_Materials provided_.
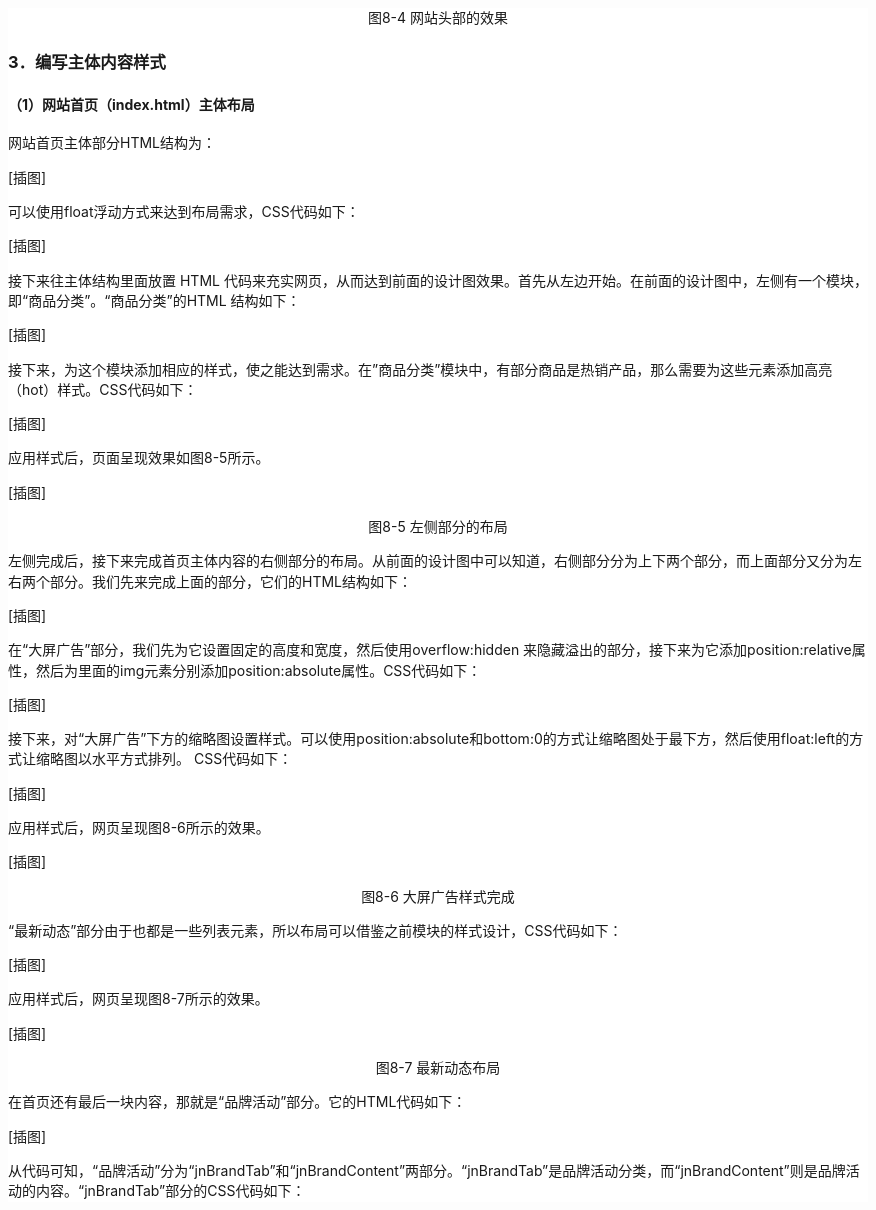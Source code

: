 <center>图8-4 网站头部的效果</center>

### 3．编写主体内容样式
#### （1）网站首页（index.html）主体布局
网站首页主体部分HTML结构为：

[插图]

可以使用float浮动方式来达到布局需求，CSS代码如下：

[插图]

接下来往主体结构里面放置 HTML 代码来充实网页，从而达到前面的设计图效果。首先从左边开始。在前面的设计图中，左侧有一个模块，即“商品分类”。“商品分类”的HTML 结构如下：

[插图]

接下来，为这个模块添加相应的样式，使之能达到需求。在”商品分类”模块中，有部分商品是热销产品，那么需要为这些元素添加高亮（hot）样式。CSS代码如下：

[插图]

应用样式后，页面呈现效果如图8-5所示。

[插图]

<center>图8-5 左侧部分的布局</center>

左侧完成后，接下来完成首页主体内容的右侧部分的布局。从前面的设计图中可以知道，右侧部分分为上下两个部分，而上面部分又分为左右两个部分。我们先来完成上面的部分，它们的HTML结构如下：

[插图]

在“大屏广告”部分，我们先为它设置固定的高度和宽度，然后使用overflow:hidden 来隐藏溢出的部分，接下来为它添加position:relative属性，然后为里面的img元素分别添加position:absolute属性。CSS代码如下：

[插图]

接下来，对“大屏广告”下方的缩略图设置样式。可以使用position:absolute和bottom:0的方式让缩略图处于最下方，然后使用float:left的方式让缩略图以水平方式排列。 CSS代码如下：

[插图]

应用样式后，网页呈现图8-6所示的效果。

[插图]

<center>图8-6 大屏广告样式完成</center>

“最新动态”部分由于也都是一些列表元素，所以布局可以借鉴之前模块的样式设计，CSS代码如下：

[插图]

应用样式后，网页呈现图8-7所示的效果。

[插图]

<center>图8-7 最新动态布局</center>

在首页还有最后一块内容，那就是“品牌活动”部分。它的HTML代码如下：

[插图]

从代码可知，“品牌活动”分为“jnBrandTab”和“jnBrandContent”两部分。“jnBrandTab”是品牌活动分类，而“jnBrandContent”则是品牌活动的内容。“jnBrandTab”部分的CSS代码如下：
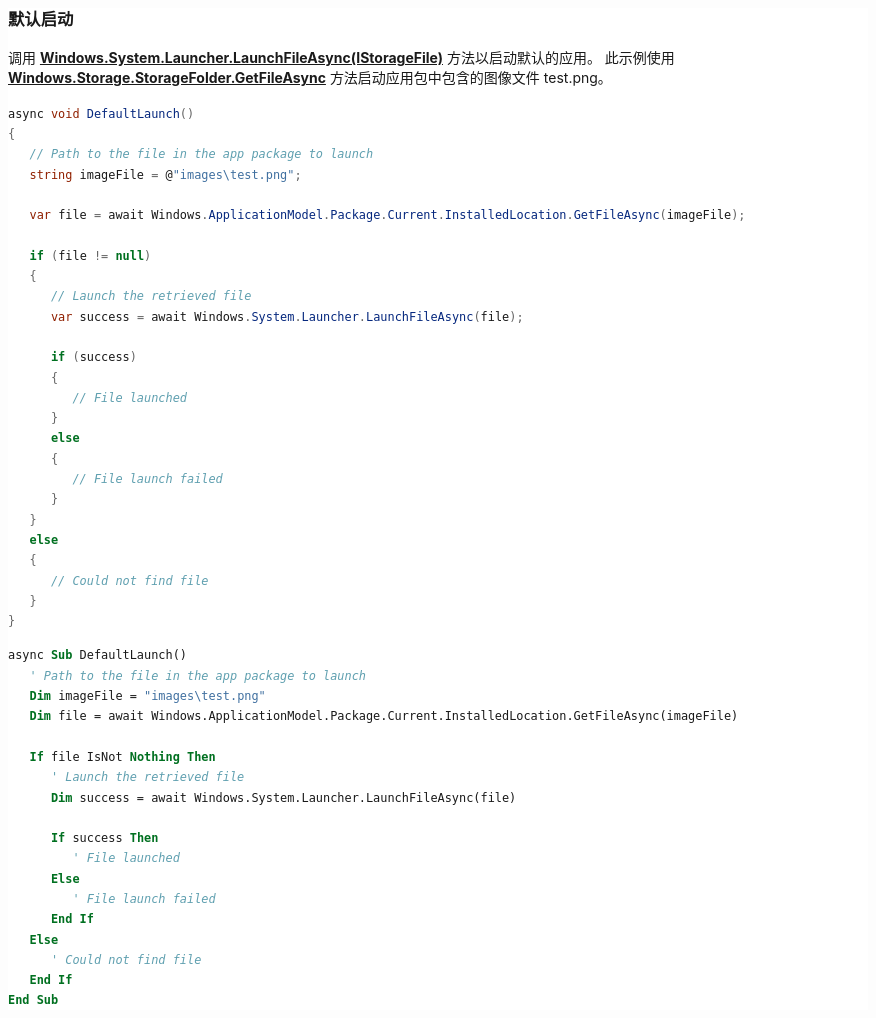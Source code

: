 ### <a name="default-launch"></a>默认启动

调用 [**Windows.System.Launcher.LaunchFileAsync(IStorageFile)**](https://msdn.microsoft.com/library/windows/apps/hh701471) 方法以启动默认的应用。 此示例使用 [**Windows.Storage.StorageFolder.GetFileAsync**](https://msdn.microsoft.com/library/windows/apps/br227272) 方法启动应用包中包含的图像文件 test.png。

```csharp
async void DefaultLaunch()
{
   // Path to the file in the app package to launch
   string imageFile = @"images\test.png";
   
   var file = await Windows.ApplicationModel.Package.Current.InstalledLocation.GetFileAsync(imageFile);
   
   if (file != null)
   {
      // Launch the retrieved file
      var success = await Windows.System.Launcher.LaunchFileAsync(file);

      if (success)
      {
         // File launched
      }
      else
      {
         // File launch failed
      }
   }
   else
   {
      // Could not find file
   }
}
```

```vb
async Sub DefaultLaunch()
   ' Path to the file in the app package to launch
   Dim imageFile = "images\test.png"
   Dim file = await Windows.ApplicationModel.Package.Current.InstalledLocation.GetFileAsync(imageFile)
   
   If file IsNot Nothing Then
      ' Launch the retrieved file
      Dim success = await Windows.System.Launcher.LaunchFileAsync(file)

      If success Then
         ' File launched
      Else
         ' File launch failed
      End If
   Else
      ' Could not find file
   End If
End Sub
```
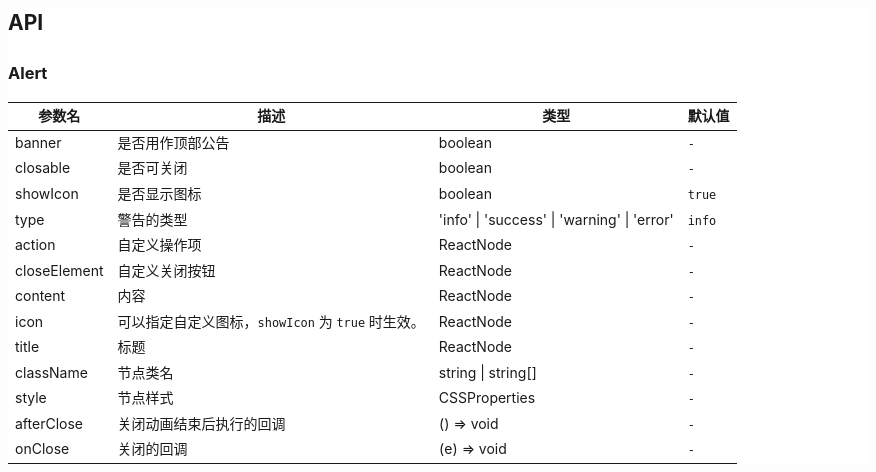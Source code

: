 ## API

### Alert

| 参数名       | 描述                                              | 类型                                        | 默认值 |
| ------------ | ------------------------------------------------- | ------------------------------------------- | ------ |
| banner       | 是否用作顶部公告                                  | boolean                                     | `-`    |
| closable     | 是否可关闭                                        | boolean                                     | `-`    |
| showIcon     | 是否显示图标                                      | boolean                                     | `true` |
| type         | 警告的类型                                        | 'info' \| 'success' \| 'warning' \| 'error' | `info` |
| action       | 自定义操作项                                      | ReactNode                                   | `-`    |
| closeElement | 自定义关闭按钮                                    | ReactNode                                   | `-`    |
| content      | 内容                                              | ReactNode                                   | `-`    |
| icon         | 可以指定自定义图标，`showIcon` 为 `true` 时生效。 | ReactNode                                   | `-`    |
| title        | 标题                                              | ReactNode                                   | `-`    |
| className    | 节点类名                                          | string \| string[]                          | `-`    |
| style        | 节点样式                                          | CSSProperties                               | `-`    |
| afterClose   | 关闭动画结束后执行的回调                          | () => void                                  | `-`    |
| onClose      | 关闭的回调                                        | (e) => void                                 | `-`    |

_Exercise details_. Output the records above exactly as written, but leave out the pictures.

_Answer to this task_.
Source code

: <center>图8-4 网站头部的效果</center>

### 3．编写主体内容样式
#### （1）网站首页（index.html）主体布局
网站首页主体部分HTML结构为：

[插图]

可以使用float浮动方式来达到布局需求，CSS代码如下：

[插图]

接下来往主体结构里面放置 HTML 代码来充实网页，从而达到前面的设计图效果。首先从左边开始。在前面的设计图中，左侧有一个模块，即“商品分类”。“商品分类”的HTML 结构如下：

[插图]

接下来，为这个模块添加相应的样式，使之能达到需求。在”商品分类”模块中，有部分商品是热销产品，那么需要为这些元素添加高亮（hot）样式。CSS代码如下：

[插图]

应用样式后，页面呈现效果如图8-5所示。

[插图]

<center>图8-5 左侧部分的布局</center>

左侧完成后，接下来完成首页主体内容的右侧部分的布局。从前面的设计图中可以知道，右侧部分分为上下两个部分，而上面部分又分为左右两个部分。我们先来完成上面的部分，它们的HTML结构如下：

[插图]

在“大屏广告”部分，我们先为它设置固定的高度和宽度，然后使用overflow:hidden 来隐藏溢出的部分，接下来为它添加position:relative属性，然后为里面的img元素分别添加position:absolute属性。CSS代码如下：

[插图]

接下来，对“大屏广告”下方的缩略图设置样式。可以使用position:absolute和bottom:0的方式让缩略图处于最下方，然后使用float:left的方式让缩略图以水平方式排列。 CSS代码如下：

[插图]

应用样式后，网页呈现图8-6所示的效果。

[插图]

<center>图8-6 大屏广告样式完成</center>

“最新动态”部分由于也都是一些列表元素，所以布局可以借鉴之前模块的样式设计，CSS代码如下：

[插图]

应用样式后，网页呈现图8-7所示的效果。

[插图]

<center>图8-7 最新动态布局</center>

在首页还有最后一块内容，那就是“品牌活动”部分。它的HTML代码如下：

[插图]

从代码可知，“品牌活动”分为“jnBrandTab”和“jnBrandContent”两部分。“jnBrandTab”是品牌活动分类，而“jnBrandContent”则是品牌活动的内容。“jnBrandTab”部分的CSS代码如下：
Source code

: ### <a name="default-launch"></a>默认启动

调用 [**Windows.System.Launcher.LaunchFileAsync(IStorageFile)**](https://msdn.microsoft.com/library/windows/apps/hh701471) 方法以启动默认的应用。 此示例使用 [**Windows.Storage.StorageFolder.GetFileAsync**](https://msdn.microsoft.com/library/windows/apps/br227272) 方法启动应用包中包含的图像文件 test.png。

```csharp
async void DefaultLaunch()
{
   // Path to the file in the app package to launch
   string imageFile = @"images\test.png";
   
   var file = await Windows.ApplicationModel.Package.Current.InstalledLocation.GetFileAsync(imageFile);
   
   if (file != null)
   {
      // Launch the retrieved file
      var success = await Windows.System.Launcher.LaunchFileAsync(file);

      if (success)
      {
         // File launched
      }
      else
      {
         // File launch failed
      }
   }
   else
   {
      // Could not find file
   }
}
```

```vb
async Sub DefaultLaunch()
   ' Path to the file in the app package to launch
   Dim imageFile = "images\test.png"
   Dim file = await Windows.ApplicationModel.Package.Current.InstalledLocation.GetFileAsync(imageFile)
   
   If file IsNot Nothing Then
      ' Launch the retrieved file
      Dim success = await Windows.System.Launcher.LaunchFileAsync(file)

      If success Then
         ' File launched
      Else
         ' File launch failed
      End If
   Else
      ' Could not find file
   End If
End Sub
```
Source code

: ## API

### Alert

| 参数名       | 描述                                              | 类型                                        | 默认值 |
| ------------ | ------------------------------------------------- | ------------------------------------------- | ------ |
| banner       | 是否用作顶部公告                                  | boolean                                     | `-`    |
| closable     | 是否可关闭                                        | boolean                                     | `-`    |
| showIcon     | 是否显示图标                                      | boolean                                     | `true` |
| type         | 警告的类型                                        | 'info' \| 'success' \| 'warning' \| 'error' | `info` |
| action       | 自定义操作项                                      | ReactNode                                   | `-`    |
| closeElement | 自定义关闭按钮                                    | ReactNode                                   | `-`    |
| content      | 内容                                              | ReactNode                                   | `-`    |
| icon         | 可以指定自定义图标，`showIcon` 为 `true` 时生效。 | ReactNode                                   | `-`    |
| title        | 标题                                              | ReactNode                                   | `-`    |
| className    | 节点类名                                          | string \| string[]                          | `-`    |
| style        | 节点样式                                          | CSSProperties                               | `-`    |
| afterClose   | 关闭动画结束后执行的回调                          | () => void                                  | `-`    |
| onClose      | 关闭的回调                                        | (e) => void                                 | `-`    |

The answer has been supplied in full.